Please copy exactly the lines that begin with the one containing "## HTTP Client" and end with the last line of the entries.

▸ Data records:
# # # #
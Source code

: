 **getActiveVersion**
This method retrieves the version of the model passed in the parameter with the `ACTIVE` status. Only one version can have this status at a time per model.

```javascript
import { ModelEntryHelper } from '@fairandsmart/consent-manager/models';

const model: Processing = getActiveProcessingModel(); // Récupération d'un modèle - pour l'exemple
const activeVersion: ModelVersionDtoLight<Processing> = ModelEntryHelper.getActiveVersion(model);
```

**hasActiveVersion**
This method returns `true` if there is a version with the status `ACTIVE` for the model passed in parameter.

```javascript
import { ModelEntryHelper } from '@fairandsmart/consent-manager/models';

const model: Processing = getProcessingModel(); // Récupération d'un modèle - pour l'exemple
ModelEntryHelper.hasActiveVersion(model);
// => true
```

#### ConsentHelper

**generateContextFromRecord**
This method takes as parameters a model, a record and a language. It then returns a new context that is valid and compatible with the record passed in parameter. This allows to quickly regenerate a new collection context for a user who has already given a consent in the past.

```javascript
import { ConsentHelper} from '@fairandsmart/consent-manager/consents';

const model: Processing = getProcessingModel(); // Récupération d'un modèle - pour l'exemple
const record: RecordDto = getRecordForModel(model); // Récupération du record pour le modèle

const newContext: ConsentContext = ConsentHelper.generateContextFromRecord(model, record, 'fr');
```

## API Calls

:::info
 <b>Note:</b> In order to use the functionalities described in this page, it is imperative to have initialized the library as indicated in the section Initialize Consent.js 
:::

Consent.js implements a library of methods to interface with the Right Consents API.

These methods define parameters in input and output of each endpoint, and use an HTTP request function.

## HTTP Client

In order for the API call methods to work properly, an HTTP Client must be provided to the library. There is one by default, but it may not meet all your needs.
# # # #
▸ EXERCISE RESPONSE:
## HTTP Client

In order for the API call methods to work properly, an HTTP Client must be provided to the library. There is one by default, but it may not meet all your needs.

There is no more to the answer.